- DATA FOR REVIEW:
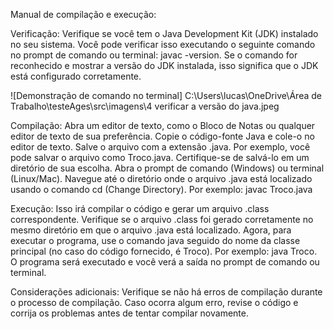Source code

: Manual de compilação e execução:

Verificação:
Verifique se você tem o Java Development Kit (JDK) instalado no seu sistema. Você pode verificar isso executando o seguinte comando no prompt de comando ou terminal: javac -version.
Se o comando for reconhecido e mostrar a versão do JDK instalada, isso significa que o JDK está configurado corretamente.

![Demonstração de comando no terminal] C:\Users\lucas\OneDrive\Área de Trabalho\testeAges\src\imagens\4 verificar a versão do java.jpeg

Compilação:
Abra um editor de texto, como o Bloco de Notas ou qualquer editor de texto de sua preferência.
Copie o código-fonte Java e cole-o no editor de texto.
Salve o arquivo com a extensão .java. Por exemplo, você pode salvar o arquivo como Troco.java. Certifique-se de salvá-lo em um diretório de sua escolha.
Abra o prompt de comando (Windows) ou terminal (Linux/Mac).
Navegue até o diretório onde o arquivo .java está localizado usando o comando cd (Change Directory). 
Por exemplo: javac Troco.java

Execução:
Isso irá compilar o código e gerar um arquivo .class correspondente.
Verifique se o arquivo .class foi gerado corretamente no mesmo diretório em que o arquivo .java está localizado.
Agora, para executar o programa, use o comando java seguido do nome da classe principal (no caso do código fornecido, é Troco). 
Por exemplo: java Troco.
O programa será executado e você verá a saída no prompt de comando ou terminal.


Considerações adicionais:
Verifique se não há erros de compilação durante o processo de compilação. Caso ocorra algum erro, revise o código e corrija os problemas antes de tentar compilar novamente.
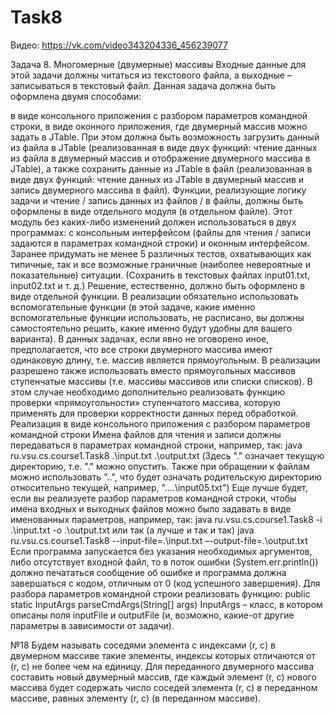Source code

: # Task8

Видео: https://vk.com/video343204336_456239077

Задача 8. Многомерные (двумерные) массивы Входные данные для этой задачи должны читаться из текстового файла, а выходные – записываться в текстовый файл. Данная задача должна быть оформлена двумя способами:

в виде консольного приложения с разбором параметров командной строки,
в виде оконного приложения, где двумерный массив можно задать в JTable. При этом должна быть возможность загрузить данный из файла в JTable (реализованная в виде двух функций: чтение данных из файла в двумерный массив и отображение двумерного массива в JTable), а также сохранить данные из JTable в файл (реализованная в виде двух функций: чтение данных из JTable в двумерный массив и запись двумерного массива в файл). Функции, реализующие логику задачи и чтение / запись данных из файлов / в файлы, должны быть оформлены в виде отдельного модуля (в отдельном файле). Этот модуль без каких-либо изменений должен использоваться в двух программах: с консольным интерфейсом (файлы для чтения / записи задаются в параметрах командной строки) и оконным интерфейсом. Заранее придумать не менее 5 различных тестов, охватывающих как типичные, так и все возможные граничные (наиболее невероятные и показательные) ситуации. (Сохранить в текстовых файлах input01.txt, input02.txt и т. д.) Решение, естественно, должно быть оформлено в виде отдельной функции. В реализации обязательно использовать вспомогательные функции (в этой задаче, какие именно вспомогательные функции использовать, не расписано, вы должны самостоятельно решить, какие именно будут удобны для вашего варианта). В данных задачах, если явно не оговорено иное, предполагается, что все строки двумерного массива имеют одинаковую длину, т.е. массив является прямоугольным. В реализации разрешено также использовать вместо прямоугольных массивов ступенчатые массивы (т.е. массивы массивов или списки списков). В этом случае необходимо дополнительно реализовать функцию проверки «прямоугольности» ступенчатого массива, которую применять для проверки корректности данных перед обработкой. Реализация в виде консольного приложения с разбором параметров командной строки Имена файлов для чтения и записи должны передаваться в параметрах командной строки, например, так:
java ru.vsu.cs.course1.Task8 .\input.txt .\output.txt
(Здесь "." означает текущую директорию, т.е. "." можно опустить. Также при обращении к файлам можно использовать "..", что будет означать родительскую директорию относительно текущей, например, "....\input05.txt") Еще лучше будет, если вы реализуете разбор параметров командной строки, чтобы имена входных и выходных файлов можно было задавать в виде именованных параметров, например, так: java ru.vsu.cs.course1.Task8 -i .\input.txt -o .\output.txt
или так (а лучше и так и так) java ru.vsu.cs.course1.Task8 --input-file=.\input.txt –-output-file=.\output.txt Если программа запускается без указания необходимых аргументов, либо отсутствует входной файл, то в поток ошибки (System.err.println()) должно печататься сообщение об ошибке и программа должна завершаться с кодом, отличным от 0 (код успешного завершения). Для разбора параметров командной строки реализовать функцию: public static InputArgs parseCmdArgs(String[] args) InputArgs – класс, в котором описаны поля inputFile и outputFile (и, возможно, какие-от другие параметры в зависимости от задачи).

№18
Будем называть соседями элемента с индексами (r, c) в двумерном массиве такие элементы, индексы которых отличаются от (r, c) не более чем на единицу. Для  переданного двумерного массива составить новый двумерный массив, где каждый элемент (r, c) нового массива будет содержать число соседей элемента (r, c) в переданном массиве, равных элементу (r, c) (в переданном массиве).
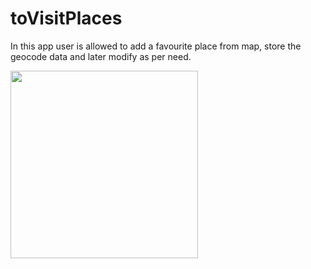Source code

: # toVisitPlaces 
 In this app user is allowed to add a favourite place from map, store the geocode data and later modify as per need.
 
<img src="toVisitPlaces_Prakash_C0773839/Snapshots/lister.png" width="300">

- ABOUT THIS TASK:
Set the listing above down again exactly, leaving pictures out.

- SOLUTION TO THE EXERCISE:
Source code

: Manual de compilação e execução:

Verificação:
Verifique se você tem o Java Development Kit (JDK) instalado no seu sistema. Você pode verificar isso executando o seguinte comando no prompt de comando ou terminal: javac -version.
Se o comando for reconhecido e mostrar a versão do JDK instalada, isso significa que o JDK está configurado corretamente.

![Demonstração de comando no terminal] C:\Users\lucas\OneDrive\Área de Trabalho\testeAges\src\imagens\4 verificar a versão do java.jpeg

Compilação:
Abra um editor de texto, como o Bloco de Notas ou qualquer editor de texto de sua preferência.
Copie o código-fonte Java e cole-o no editor de texto.
Salve o arquivo com a extensão .java. Por exemplo, você pode salvar o arquivo como Troco.java. Certifique-se de salvá-lo em um diretório de sua escolha.
Abra o prompt de comando (Windows) ou terminal (Linux/Mac).
Navegue até o diretório onde o arquivo .java está localizado usando o comando cd (Change Directory). 
Por exemplo: javac Troco.java

Execução:
Isso irá compilar o código e gerar um arquivo .class correspondente.
Verifique se o arquivo .class foi gerado corretamente no mesmo diretório em que o arquivo .java está localizado.
Agora, para executar o programa, use o comando java seguido do nome da classe principal (no caso do código fornecido, é Troco). 
Por exemplo: java Troco.
O programa será executado e você verá a saída no prompt de comando ou terminal.


Considerações adicionais:
Verifique se não há erros de compilação durante o processo de compilação. Caso ocorra algum erro, revise o código e corrija os problemas antes de tentar compilar novamente.
Source code

: # Task8

Видео: https://vk.com/video343204336_456239077

Задача 8. Многомерные (двумерные) массивы Входные данные для этой задачи должны читаться из текстового файла, а выходные – записываться в текстовый файл. Данная задача должна быть оформлена двумя способами:

в виде консольного приложения с разбором параметров командной строки,
в виде оконного приложения, где двумерный массив можно задать в JTable. При этом должна быть возможность загрузить данный из файла в JTable (реализованная в виде двух функций: чтение данных из файла в двумерный массив и отображение двумерного массива в JTable), а также сохранить данные из JTable в файл (реализованная в виде двух функций: чтение данных из JTable в двумерный массив и запись двумерного массива в файл). Функции, реализующие логику задачи и чтение / запись данных из файлов / в файлы, должны быть оформлены в виде отдельного модуля (в отдельном файле). Этот модуль без каких-либо изменений должен использоваться в двух программах: с консольным интерфейсом (файлы для чтения / записи задаются в параметрах командной строки) и оконным интерфейсом. Заранее придумать не менее 5 различных тестов, охватывающих как типичные, так и все возможные граничные (наиболее невероятные и показательные) ситуации. (Сохранить в текстовых файлах input01.txt, input02.txt и т. д.) Решение, естественно, должно быть оформлено в виде отдельной функции. В реализации обязательно использовать вспомогательные функции (в этой задаче, какие именно вспомогательные функции использовать, не расписано, вы должны самостоятельно решить, какие именно будут удобны для вашего варианта). В данных задачах, если явно не оговорено иное, предполагается, что все строки двумерного массива имеют одинаковую длину, т.е. массив является прямоугольным. В реализации разрешено также использовать вместо прямоугольных массивов ступенчатые массивы (т.е. массивы массивов или списки списков). В этом случае необходимо дополнительно реализовать функцию проверки «прямоугольности» ступенчатого массива, которую применять для проверки корректности данных перед обработкой. Реализация в виде консольного приложения с разбором параметров командной строки Имена файлов для чтения и записи должны передаваться в параметрах командной строки, например, так:
java ru.vsu.cs.course1.Task8 .\input.txt .\output.txt
(Здесь "." означает текущую директорию, т.е. "." можно опустить. Также при обращении к файлам можно использовать "..", что будет означать родительскую директорию относительно текущей, например, "....\input05.txt") Еще лучше будет, если вы реализуете разбор параметров командной строки, чтобы имена входных и выходных файлов можно было задавать в виде именованных параметров, например, так: java ru.vsu.cs.course1.Task8 -i .\input.txt -o .\output.txt
или так (а лучше и так и так) java ru.vsu.cs.course1.Task8 --input-file=.\input.txt –-output-file=.\output.txt Если программа запускается без указания необходимых аргументов, либо отсутствует входной файл, то в поток ошибки (System.err.println()) должно печататься сообщение об ошибке и программа должна завершаться с кодом, отличным от 0 (код успешного завершения). Для разбора параметров командной строки реализовать функцию: public static InputArgs parseCmdArgs(String[] args) InputArgs – класс, в котором описаны поля inputFile и outputFile (и, возможно, какие-от другие параметры в зависимости от задачи).

№18
Будем называть соседями элемента с индексами (r, c) в двумерном массиве такие элементы, индексы которых отличаются от (r, c) не более чем на единицу. Для  переданного двумерного массива составить новый двумерный массив, где каждый элемент (r, c) нового массива будет содержать число соседей элемента (r, c) в переданном массиве, равных элементу (r, c) (в переданном массиве).
Source code

: # toVisitPlaces 
 In this app user is allowed to add a favourite place from map, store the geocode data and later modify as per need.
 
<img src="toVisitPlaces_Prakash_C0773839/Snapshots/lister.png" width="300">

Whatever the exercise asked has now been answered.